--- DATA FOR THIS TASK Enclosed Below ---

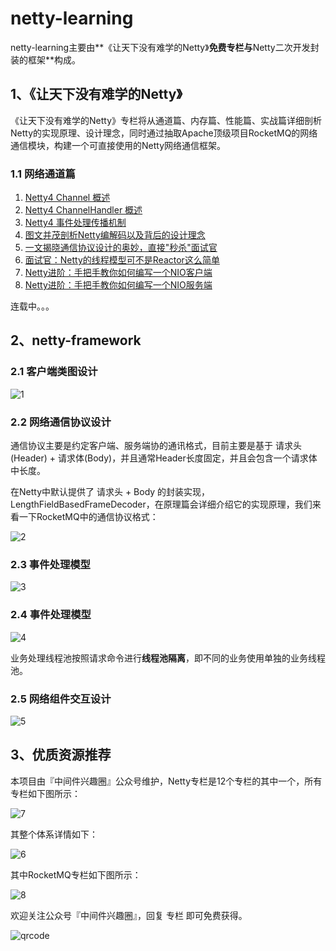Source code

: # netty-learning

netty-learning主要由**《让天下没有难学的Netty》**免费专栏与**Netty二次开发封装的框架**构成。



## 1、《让天下没有难学的Netty》

《让天下没有难学的Netty》专栏将从通道篇、内存篇、性能篇、实战篇详细剖析Netty的实现原理、设计理念，同时通过抽取Apache顶级项目RocketMQ的网络通信模块，构建一个可直接使用的Netty网络通信框架。

### 1.1 网络通道篇

1. [Netty4 Channel 概述](https://mp.weixin.qq.com/s/mIq-NjA9vir4wHCe5qpqBQ)
2. [Netty4 ChannelHandler 概述](https://mp.weixin.qq.com/s/n4duWYQIWyau7YLBqvYTHw)
3. [Netty4 事件处理传播机制](https://mp.weixin.qq.com/s/5dlUN0bzW3aKfcg1PSR5Ow)
4. [图文并茂剖析Netty编解码以及背后的设计理念](https://mp.weixin.qq.com/s/8uQlY-SthNTeg1xVPN5jzA)
5. [一文揭晓通信协议设计的奥妙，直接"秒杀"面试官](https://mp.weixin.qq.com/s?__biz=MzIzNzgyMjYxOQ==&mid=2247485622&idx=1&sn=5697d1193cd3d9323013866325a85333&chksm=e8c3ff42dfb4765488912d83b715bf701efccef6014a4edace05dc51f194a77f7ec5159ccef8&token=1812684394&lang=zh_CN#rd)
6. [面试官：Netty的线程模型可不是Reactor这么简单](https://mp.weixin.qq.com/s/kcSI0yQH3HxZt5KFU-M8_w)
7. [Netty进阶：手把手教你如何编写一个NIO客户端](https://mp.weixin.qq.com/s/vrf8bO_K1YIac96A-HEV8A)
8. [Netty进阶：手把手教你如何编写一个NIO服务端](https://mp.weixin.qq.com/s/QZIXOT1fSmpu4di16vfyuQ)



连载中。。。





## 2、netty-framework

### 2.1 客户端类图设计

![1](https://dingwpmz.gitee.io/blogimage/1.png)



### 2.2 网络通信协议设计

通信协议主要是约定客户端、服务端协的通讯格式，目前主要是基于 请求头(Header) + 请求体(Body)，并且通常Header长度固定，并且会包含一个请求体中长度。

在Netty中默认提供了 请求头 + Body 的封装实现，LengthFieldBasedFrameDecoder，在原理篇会详细介绍它的实现原理，我们来看一下RocketMQ中的通信协议格式：

![2](https://dingwpmz.gitee.io/blogimage/2.png)



### 2.3 事件处理模型

![3](https://dingwpmz.gitee.io/blogimage/3.png)



### 2.4 事件处理模型

![4](https://dingwpmz.gitee.io/blogimage/4.png)

业务处理线程池按照请求命令进行**线程池隔离**，即不同的业务使用单独的业务线程池。

### 2.5 网络组件交互设计

![5](https://dingwpmz.gitee.io/blogimage/5.png)



## 3、优质资源推荐

本项目由『中间件兴趣圈』公众号维护，Netty专栏是12个专栏的其中一个，所有专栏如下图所示：

![7](https://dingwpmz.gitee.io/blogimage/7.png)

其整个体系详情如下：

![6](https://dingwpmz.gitee.io/blogimage/6.png)

其中RocketMQ专栏如下图所示：

![8](https://dingwpmz.gitee.io/blogimage/8.png)

欢迎关注公众号『中间件兴趣圈』，回复 专栏 即可免费获得。

![qrcode](https://dingwpmz.gitee.io/blogimage/qrcode.jpg)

--- End of Enclosed DATA FOR THIS TASK ---

### WORK REQUIRED:
Starting at the line that contains "在Netty中默认提供了 请求头 +" and ending at the last line of the data, repeat each line exactly; include nothing else.

### ANSWER TO THE PROBLEM:
在Netty中默认提供了 请求头 + Body 的封装实现，LengthFieldBasedFrameDecoder，在原理篇会详细介绍它的实现原理，我们来看一下RocketMQ中的通信协议格式：

![2](https://dingwpmz.gitee.io/blogimage/2.png)



### 2.3 事件处理模型

![3](https://dingwpmz.gitee.io/blogimage/3.png)



### 2.4 事件处理模型

![4](https://dingwpmz.gitee.io/blogimage/4.png)

业务处理线程池按照请求命令进行**线程池隔离**，即不同的业务使用单独的业务线程池。

### 2.5 网络组件交互设计

![5](https://dingwpmz.gitee.io/blogimage/5.png)



## 3、优质资源推荐

本项目由『中间件兴趣圈』公众号维护，Netty专栏是12个专栏的其中一个，所有专栏如下图所示：

![7](https://dingwpmz.gitee.io/blogimage/7.png)

其整个体系详情如下：

![6](https://dingwpmz.gitee.io/blogimage/6.png)

其中RocketMQ专栏如下图所示：

![8](https://dingwpmz.gitee.io/blogimage/8.png)

欢迎关注公众号『中间件兴趣圈』，回复 专栏 即可免费获得。

![qrcode](https://dingwpmz.gitee.io/blogimage/qrcode.jpg)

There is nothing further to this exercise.